EXERCISE INSTRUCTIONS: The response must be made up of the lines in the entries below that contain "author".

RECORDS PROVIDED:
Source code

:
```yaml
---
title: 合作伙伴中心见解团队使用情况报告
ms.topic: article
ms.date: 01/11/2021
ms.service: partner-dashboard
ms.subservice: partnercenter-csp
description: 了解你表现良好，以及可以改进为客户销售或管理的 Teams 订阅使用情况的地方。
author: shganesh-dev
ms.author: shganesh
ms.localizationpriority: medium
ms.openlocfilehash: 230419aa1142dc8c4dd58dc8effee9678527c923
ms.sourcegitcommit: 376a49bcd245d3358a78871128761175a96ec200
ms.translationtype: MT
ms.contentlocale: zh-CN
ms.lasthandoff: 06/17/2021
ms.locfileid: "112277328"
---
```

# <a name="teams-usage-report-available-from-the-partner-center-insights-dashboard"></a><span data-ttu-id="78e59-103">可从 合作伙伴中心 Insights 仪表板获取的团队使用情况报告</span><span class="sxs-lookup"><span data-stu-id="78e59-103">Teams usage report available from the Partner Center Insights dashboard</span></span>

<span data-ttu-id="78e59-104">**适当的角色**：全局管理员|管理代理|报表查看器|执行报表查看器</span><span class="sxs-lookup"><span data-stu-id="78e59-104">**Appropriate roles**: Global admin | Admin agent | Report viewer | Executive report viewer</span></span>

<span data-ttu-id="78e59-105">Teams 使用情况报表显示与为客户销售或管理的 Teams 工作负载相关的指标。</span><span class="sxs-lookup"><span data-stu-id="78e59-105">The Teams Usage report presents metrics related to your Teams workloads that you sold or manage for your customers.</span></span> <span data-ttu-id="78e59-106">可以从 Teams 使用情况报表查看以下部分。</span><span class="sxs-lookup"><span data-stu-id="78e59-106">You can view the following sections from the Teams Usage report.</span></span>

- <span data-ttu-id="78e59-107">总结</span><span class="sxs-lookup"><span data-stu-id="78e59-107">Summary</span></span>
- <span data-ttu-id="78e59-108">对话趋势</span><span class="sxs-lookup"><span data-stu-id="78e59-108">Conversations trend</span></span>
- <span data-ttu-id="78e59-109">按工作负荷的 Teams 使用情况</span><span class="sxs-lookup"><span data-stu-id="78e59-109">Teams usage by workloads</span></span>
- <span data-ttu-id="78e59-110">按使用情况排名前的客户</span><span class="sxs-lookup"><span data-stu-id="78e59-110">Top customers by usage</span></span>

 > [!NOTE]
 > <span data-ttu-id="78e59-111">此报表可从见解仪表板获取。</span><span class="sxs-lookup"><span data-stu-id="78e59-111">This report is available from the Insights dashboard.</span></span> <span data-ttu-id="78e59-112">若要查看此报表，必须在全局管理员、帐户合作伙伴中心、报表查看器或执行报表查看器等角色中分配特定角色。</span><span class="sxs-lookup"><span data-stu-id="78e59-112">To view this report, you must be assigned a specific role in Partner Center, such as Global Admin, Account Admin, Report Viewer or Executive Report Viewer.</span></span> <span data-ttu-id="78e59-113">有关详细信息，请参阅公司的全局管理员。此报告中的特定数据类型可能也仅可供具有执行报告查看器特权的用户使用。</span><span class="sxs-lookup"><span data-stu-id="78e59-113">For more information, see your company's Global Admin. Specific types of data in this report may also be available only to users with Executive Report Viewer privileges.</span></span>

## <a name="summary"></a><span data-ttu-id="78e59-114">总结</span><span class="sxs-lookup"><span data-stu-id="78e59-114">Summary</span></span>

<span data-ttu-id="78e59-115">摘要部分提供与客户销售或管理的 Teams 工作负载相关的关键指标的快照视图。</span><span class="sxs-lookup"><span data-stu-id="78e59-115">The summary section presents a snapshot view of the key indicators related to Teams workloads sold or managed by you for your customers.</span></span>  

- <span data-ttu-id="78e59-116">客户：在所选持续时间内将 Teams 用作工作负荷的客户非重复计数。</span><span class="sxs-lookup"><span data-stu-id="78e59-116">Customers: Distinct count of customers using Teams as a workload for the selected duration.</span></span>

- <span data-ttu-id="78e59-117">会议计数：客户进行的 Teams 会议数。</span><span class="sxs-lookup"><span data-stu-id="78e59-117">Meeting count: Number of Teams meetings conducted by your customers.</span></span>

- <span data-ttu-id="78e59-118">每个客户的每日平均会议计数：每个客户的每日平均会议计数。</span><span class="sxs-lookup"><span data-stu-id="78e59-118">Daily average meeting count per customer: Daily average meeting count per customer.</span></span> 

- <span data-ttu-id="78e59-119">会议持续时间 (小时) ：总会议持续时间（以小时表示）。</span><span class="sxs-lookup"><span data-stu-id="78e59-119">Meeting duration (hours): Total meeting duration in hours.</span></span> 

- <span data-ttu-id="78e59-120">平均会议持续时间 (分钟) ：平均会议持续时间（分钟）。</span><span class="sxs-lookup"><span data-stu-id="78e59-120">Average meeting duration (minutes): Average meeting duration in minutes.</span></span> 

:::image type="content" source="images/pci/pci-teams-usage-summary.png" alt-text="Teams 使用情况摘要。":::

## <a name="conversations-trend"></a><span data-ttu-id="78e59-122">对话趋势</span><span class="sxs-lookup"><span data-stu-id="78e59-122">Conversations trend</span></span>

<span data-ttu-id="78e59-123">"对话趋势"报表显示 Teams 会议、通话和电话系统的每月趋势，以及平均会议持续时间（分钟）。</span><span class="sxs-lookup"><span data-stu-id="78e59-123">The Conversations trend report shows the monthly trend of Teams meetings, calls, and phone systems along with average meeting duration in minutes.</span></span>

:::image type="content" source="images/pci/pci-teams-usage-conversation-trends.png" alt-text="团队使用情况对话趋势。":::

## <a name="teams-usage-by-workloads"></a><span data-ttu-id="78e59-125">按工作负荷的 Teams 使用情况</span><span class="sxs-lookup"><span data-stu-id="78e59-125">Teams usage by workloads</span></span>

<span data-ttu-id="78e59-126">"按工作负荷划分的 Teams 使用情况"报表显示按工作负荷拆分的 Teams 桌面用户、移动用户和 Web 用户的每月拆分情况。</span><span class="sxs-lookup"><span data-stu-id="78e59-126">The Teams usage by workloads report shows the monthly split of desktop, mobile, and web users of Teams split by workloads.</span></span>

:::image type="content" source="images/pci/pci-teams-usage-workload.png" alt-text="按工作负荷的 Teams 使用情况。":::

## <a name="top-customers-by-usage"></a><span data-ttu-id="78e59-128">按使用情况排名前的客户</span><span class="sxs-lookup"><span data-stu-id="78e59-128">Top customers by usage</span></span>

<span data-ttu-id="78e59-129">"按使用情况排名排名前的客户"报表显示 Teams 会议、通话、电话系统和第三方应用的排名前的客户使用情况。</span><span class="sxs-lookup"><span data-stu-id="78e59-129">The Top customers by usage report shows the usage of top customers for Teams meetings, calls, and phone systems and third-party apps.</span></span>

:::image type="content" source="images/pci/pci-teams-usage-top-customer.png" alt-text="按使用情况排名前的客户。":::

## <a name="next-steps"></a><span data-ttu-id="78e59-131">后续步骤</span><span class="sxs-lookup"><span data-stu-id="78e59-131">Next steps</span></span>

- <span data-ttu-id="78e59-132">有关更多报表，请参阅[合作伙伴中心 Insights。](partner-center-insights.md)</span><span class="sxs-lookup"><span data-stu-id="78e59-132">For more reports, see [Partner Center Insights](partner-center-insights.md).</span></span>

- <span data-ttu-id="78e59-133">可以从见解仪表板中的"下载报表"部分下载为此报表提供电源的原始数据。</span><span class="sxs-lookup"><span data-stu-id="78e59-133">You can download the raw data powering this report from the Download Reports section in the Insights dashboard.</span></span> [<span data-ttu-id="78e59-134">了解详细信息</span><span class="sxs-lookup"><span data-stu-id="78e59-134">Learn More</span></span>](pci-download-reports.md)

RESPONSE TO THIS EXERCISE:
author: shganesh-dev
ms.author: shganesh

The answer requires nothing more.